Green transition and Chinese investments – labor regime and workers’ politics in the Hungarian automotive industry  
Natasa Szabó (Central European University)

Paper Short Abstract:

My paper deals with the socio-ecological consequences of the intertwined processes of electric transition and the growing international presence of Chinese firms in the automotive industry. It integrates the traditions of labor regime analysis, environmental labor studies and anthropology of labor.

Paper Abstract:

My paper deals with the socio-ecological consequences of the intertwined processes of electric transition and the growing international presence of Chinese firms in the automotive industry. I present the initial findings of an ethnographic study of the labor regime in the Hungarian automotive industry, with a focus on the city of Debrecen.
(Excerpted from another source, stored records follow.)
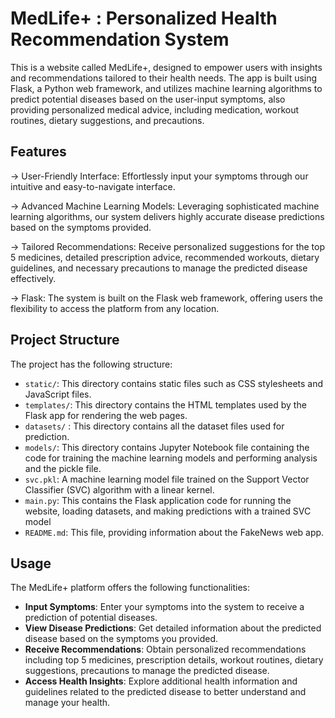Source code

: # MedLife+ : Personalized Health Recommendation System 

This is a website called MedLife+, designed to empower users with insights and recommendations tailored to their health needs. The app is built using Flask, a Python web framework, and utilizes machine learning algorithms to predict potential diseases based on the user-input symptoms, also providing personalized medical advice, including medication, workout routines, dietary suggestions, and precautions. 

## Features
-> User-Friendly Interface: Effortlessly input your symptoms through our intuitive and easy-to-navigate interface.

-> Advanced Machine Learning Models: Leveraging sophisticated machine learning algorithms, our system delivers highly accurate disease predictions based on the symptoms provided.

-> Tailored Recommendations: Receive personalized suggestions for the top 5 medicines, detailed prescription advice, recommended workouts, dietary guidelines, and necessary precautions to manage the predicted disease effectively.

-> Flask: The system is built on the Flask web framework, offering users the flexibility to access the platform from any location.

## Project Structure

The project has the following structure:

- `static/`: This directory contains static files such as CSS stylesheets and JavaScript files.
- `templates/`: This directory contains the HTML templates used by the Flask app for rendering the web pages.
- `datasets/` : This directory contains all the dataset files used for prediction.
- `models/`: This directory contains Jupyter Notebook file containing the code for training the machine learning models and performing analysis and the pickle file.
- `svc.pkl`: A machine learning model file trained on the Support Vector Classifier (SVC) algorithm with a linear kernel.
- `main.py`: This contains the Flask application code for running the website, loading datasets, and making predictions with a trained SVC model
- `README.md`: This file, providing information about the FakeNews web app.

## Usage

The MedLife+ platform offers the following functionalities:

- **Input Symptoms**: Enter your symptoms into the system to receive a prediction of potential diseases.
- **View Disease Predictions**: Get detailed information about the predicted disease based on the symptoms you provided.
- **Receive Recommendations**: Obtain personalized recommendations including top 5 medicines, prescription details, workout routines, dietary suggestions, precautions to manage the predicted disease.
- **Access Health Insights**: Explore additional health information and guidelines related to the predicted disease to better understand and manage your health.
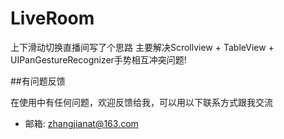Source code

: # LiveRoom

上下滑动切换直播间写了个思路 主要解决Scrollview + TableView + UIPanGestureRecognizer手势相互冲突问题!

##有问题反馈

在使用中有任何问题，欢迎反馈给我，可以用以下联系方式跟我交流

* 邮箱: zhangjianat@163.com
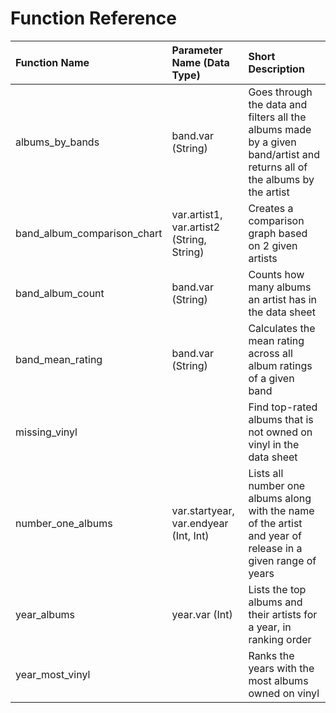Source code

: # Function Reference

| Function Name | Parameter Name (Data Type) | Short Description |
| :---- | :---- | :---- |
| albums\_by\_bands | band.var (String) | Goes through the data and filters all the albums made by a given band/artist and returns all of the albums by the artist |
| band\_album\_comparison\_chart | var.artist1, var.artist2 (String, String) | Creates a comparison graph based on 2 given artists |
| band\_album\_count | band.var (String) | Counts how many albums an artist has in the data sheet |
| band\_mean\_rating | band.var (String) | Calculates the mean rating across all album ratings of a given band |
| missing\_vinyl |  | Find top-rated albums that is not owned on vinyl in the data sheet |
| number\_one\_albums | var.startyear, var.endyear (Int, Int) | Lists all number one albums along with the name of the artist and year of release in a given range of years |
| year\_albums | year.var (Int) | Lists the top albums and their artists for a year, in ranking order |
| year\_most\_vinyl |  | Ranks the years with the most albums owned on vinyl |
Debrecen serves as a strategic point for studying these interlinked processes, facilitated by the Hungarian government's approach to compete for FDIs through the relaxation of labor standards and environmental regulations. The clustering of Chinese battery and electric vehicle producers in Debrecen has been accompanied by concerns about health, safety, and pollution, leading to locals’ protest against the factories. Simultaneously, the labor pool of the factories has been extended to include precarious university students and temporary workers from the Global South, reminiscing flexible ‘dormitory labor regimes’.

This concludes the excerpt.